[Given data — start]

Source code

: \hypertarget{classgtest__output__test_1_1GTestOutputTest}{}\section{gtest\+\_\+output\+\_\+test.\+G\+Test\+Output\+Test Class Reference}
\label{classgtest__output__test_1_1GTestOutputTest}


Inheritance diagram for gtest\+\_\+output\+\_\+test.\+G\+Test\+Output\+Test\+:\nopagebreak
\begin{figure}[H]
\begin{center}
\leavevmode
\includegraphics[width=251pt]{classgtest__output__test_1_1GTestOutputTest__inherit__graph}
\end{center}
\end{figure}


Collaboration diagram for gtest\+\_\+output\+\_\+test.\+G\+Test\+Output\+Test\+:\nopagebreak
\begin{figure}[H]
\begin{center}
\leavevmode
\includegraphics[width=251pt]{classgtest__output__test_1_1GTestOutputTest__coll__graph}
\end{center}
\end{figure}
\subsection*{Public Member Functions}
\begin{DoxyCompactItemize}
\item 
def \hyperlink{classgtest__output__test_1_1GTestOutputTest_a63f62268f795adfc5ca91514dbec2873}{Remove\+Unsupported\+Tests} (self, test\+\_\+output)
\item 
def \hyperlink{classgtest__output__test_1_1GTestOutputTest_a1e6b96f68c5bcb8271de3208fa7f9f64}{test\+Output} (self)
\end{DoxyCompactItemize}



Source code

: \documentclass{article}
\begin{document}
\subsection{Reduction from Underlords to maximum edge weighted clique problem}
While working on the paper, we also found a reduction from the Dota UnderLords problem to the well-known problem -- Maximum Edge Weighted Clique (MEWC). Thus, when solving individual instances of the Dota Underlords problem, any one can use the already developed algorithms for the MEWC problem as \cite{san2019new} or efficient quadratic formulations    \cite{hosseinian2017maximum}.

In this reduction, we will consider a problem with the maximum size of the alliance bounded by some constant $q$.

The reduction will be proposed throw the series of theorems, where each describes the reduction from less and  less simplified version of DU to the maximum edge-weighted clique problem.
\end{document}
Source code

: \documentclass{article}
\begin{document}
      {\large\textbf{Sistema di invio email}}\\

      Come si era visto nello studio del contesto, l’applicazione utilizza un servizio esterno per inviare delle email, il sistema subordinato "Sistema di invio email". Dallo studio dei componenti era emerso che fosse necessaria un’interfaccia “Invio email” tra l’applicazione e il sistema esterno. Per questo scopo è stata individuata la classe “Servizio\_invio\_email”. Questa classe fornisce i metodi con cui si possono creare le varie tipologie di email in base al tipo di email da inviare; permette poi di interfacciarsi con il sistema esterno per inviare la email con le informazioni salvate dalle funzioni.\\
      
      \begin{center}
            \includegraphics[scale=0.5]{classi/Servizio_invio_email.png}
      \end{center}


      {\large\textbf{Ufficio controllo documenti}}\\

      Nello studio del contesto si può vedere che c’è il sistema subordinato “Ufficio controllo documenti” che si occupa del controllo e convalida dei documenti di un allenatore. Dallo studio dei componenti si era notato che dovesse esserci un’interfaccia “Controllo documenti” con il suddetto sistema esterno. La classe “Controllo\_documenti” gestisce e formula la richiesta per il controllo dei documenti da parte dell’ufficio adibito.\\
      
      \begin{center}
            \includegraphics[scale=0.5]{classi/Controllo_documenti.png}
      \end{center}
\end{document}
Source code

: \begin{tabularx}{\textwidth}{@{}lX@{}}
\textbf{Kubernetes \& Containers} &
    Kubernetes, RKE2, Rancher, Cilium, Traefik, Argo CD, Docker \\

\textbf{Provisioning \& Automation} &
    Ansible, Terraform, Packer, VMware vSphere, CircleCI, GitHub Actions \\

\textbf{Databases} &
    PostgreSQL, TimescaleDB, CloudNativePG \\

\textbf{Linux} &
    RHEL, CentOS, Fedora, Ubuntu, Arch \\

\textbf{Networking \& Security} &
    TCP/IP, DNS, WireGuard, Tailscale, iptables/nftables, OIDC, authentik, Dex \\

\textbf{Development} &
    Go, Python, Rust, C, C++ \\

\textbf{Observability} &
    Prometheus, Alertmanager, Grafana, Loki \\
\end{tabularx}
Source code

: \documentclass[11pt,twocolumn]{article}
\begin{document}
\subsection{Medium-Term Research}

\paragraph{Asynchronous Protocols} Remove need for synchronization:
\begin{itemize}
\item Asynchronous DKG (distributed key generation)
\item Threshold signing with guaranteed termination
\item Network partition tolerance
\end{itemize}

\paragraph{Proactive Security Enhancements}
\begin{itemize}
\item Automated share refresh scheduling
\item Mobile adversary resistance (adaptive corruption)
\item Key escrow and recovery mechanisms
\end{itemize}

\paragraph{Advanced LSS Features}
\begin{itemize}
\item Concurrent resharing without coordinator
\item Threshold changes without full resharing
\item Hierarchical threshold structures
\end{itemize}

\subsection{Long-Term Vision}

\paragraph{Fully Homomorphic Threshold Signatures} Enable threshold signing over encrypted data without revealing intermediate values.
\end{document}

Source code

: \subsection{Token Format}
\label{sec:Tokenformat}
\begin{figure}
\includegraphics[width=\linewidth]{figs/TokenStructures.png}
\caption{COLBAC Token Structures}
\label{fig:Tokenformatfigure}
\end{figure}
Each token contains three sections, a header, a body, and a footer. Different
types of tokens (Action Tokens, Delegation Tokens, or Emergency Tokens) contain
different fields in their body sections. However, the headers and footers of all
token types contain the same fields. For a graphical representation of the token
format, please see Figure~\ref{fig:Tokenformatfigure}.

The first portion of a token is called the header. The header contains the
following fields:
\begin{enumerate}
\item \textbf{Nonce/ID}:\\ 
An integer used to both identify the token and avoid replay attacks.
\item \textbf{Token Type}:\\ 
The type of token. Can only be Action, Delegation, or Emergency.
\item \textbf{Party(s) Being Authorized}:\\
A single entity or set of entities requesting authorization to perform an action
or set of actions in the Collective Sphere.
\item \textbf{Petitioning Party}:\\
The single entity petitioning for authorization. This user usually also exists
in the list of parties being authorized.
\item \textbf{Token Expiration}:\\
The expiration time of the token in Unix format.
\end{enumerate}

[Given data — finish]

→ **Work instruction**
All lines with the word "types" are needed; pull them from the entries and copy each.

→ **Written answer**
types of tokens (Action Tokens, Delegation Tokens, or Emergency Tokens) contain
token types contain the same fields. For a graphical representation of the token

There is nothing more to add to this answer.